Leading into the summer

Just as the longest journey begins with a single step, so can the biggest changes begin with a single thought.

a painting of a field of tress, in the centre foreground is one tree that is actually a figure with their arms outstretched and ideas, like leaves, populating their branches.

It's almost the end of July - remember that the deadline for Sync Intensives is 5pm on the 29th July

Sync Intensives is our programme where you can get face-to-face contact and coaching on all things to do with leading and leaders.

Information about it is on the website - go to the section called intensives - just follow the link below to find out more.

The bulletin this month is looking at a type of leadership we’ve not looked at before – thought leadership.

No, it's not about how to control people's minds! Read on to find out more...

To find out more about Sync Intensives...

So what is thought leadership?

a cartoon of people following one person's new ideas

Thought leadership simply changes how and what people think.

Thought leadership isn’t about being a boss or running a project. It's about ideas not action.

Whenever you put forwards a new idea, a point of view or say what you think about the arts or funding, you can show thought leadership.

It's not all big and new. A thought leader can look at small things too - changes to a plan or project for example. It doesn't always have to be a big, shiny new idea.

Thought leaders persuade people; they change what others think.

They can do this in lots of ways - though explaining things, showing evidence or by showing what an idea looks like.

To be a thought leader, you need to have something new to say, something to put forward.

It helps to be good at getting your ideas over, and it helps if you are good at working with people and communicating with them. You need to get people to trust you too.

But the most important thing for thought leadership is what you are saying - your ideas.

So who can be a thought leader?

When a man sits with a pretty girl for an hour, it seems like a minute.
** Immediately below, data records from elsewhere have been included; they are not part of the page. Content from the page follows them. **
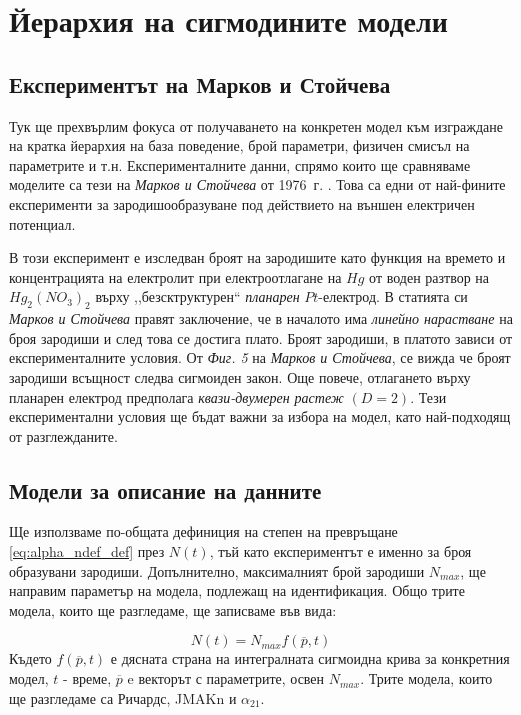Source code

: \section{Йерархия на сигмодините модели}
\subsection{Експериментът на Марков и Стойчева}
Тук ще прехвърлим фокуса от получаването на конкретен модел към изграждане на кратка йерархия на база поведение, брой параметри, физичен смисъл на параметрите и т.н. Експерименталните данни, спрямо които ще сравняваме моделите са тези на \textit{Марков и Стойчева} от 1976~г. \cite{Markov1976}. Това са едни от най-фините експерименти за зародишообразуване под действието на външен електричен потенциал.

В този експеримент е изследван броят на зародишите като функция на времето и  концентрацията на електролит при електроотлагане на $Hg$ от воден разтвор на $Hg_2(NO_3)_2$ върху ,,безсктруктурен`` \textit{планарен} $Pt$-електрод. В статията си \textit{Марков и Стойчева} правят заключение, че в началото има \textit{линейно нарастване} на броя зародиши и след това се достига плато. Броят зародиши, в платото зависи от експерименталните условия. От \textit{Фиг. 5} на \textit{Марков и Стойчева}, се вижда че броят зародиши всъщност следва сигмоиден закон. Още повече, отлагането върху планарен електрод предполага \textit{квази-двумерен растеж} $(D=2)$. Тези експериментални условия ще бъдат важни за избора на модел, като най-подходящ от разглежданите.

\subsection{Модели за описание на данните}
Ще използваме по-общата дефиниция на степен на превръщане \autoref{eq:alpha_ndef_def} през $N(t)$, тъй като експериментът е именно за броя образувани зародиши. Допълнително, максималният брой зародиши $N_{max}$, ще направим параметър на модела, подлежащ на идентификация. Общо трите модела, които ще разгледаме, ще записваме във вида:

\begin{equation*}
    N(t) = N_{max} f(\overline{p}, t)
\end{equation*}
Където $f(\overline{p}, t)$ е дясната страна на интегралната сигмоидна крива за конкретния модел, $t$ - време,  $\overline{p}$ e векторът с параметрите, освен $N_{max}$.
Трите модела, които ще разгледаме са Ричардс, JMAKn и $\alpha_{21}$.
But let him sit on a hot stove for a minute and it’s longer than any hour. That’s relativity.(Albert Einstein)

A modern painting of Einstein with broad brush strokes and little detail.

So thought leadership is about having great ideas and being able to reach people with them.

Einstein explains his idea of relativity using 33 words and two sentences - and we can all understand it. That's being a thought leader! (He has some strange ideas about what people find attractive though!)

I’m interested in thought leadership, so I have been doing some reading about it. The more I read, the more excited I become.

Thought leadership is extremely flexible – you don’t need to be great at everything, or be able to work ridiculous hours. You don’t have to operate in the same way as thousands of others; you don’t have to fit in. It's great for disabled people and it's great for artists!

One thing I read had this to say: Think of the... artist who has no time to socialise or even sleep and can be quite hard to get along with, but if his or her art is highly original, leadership by example will be shown.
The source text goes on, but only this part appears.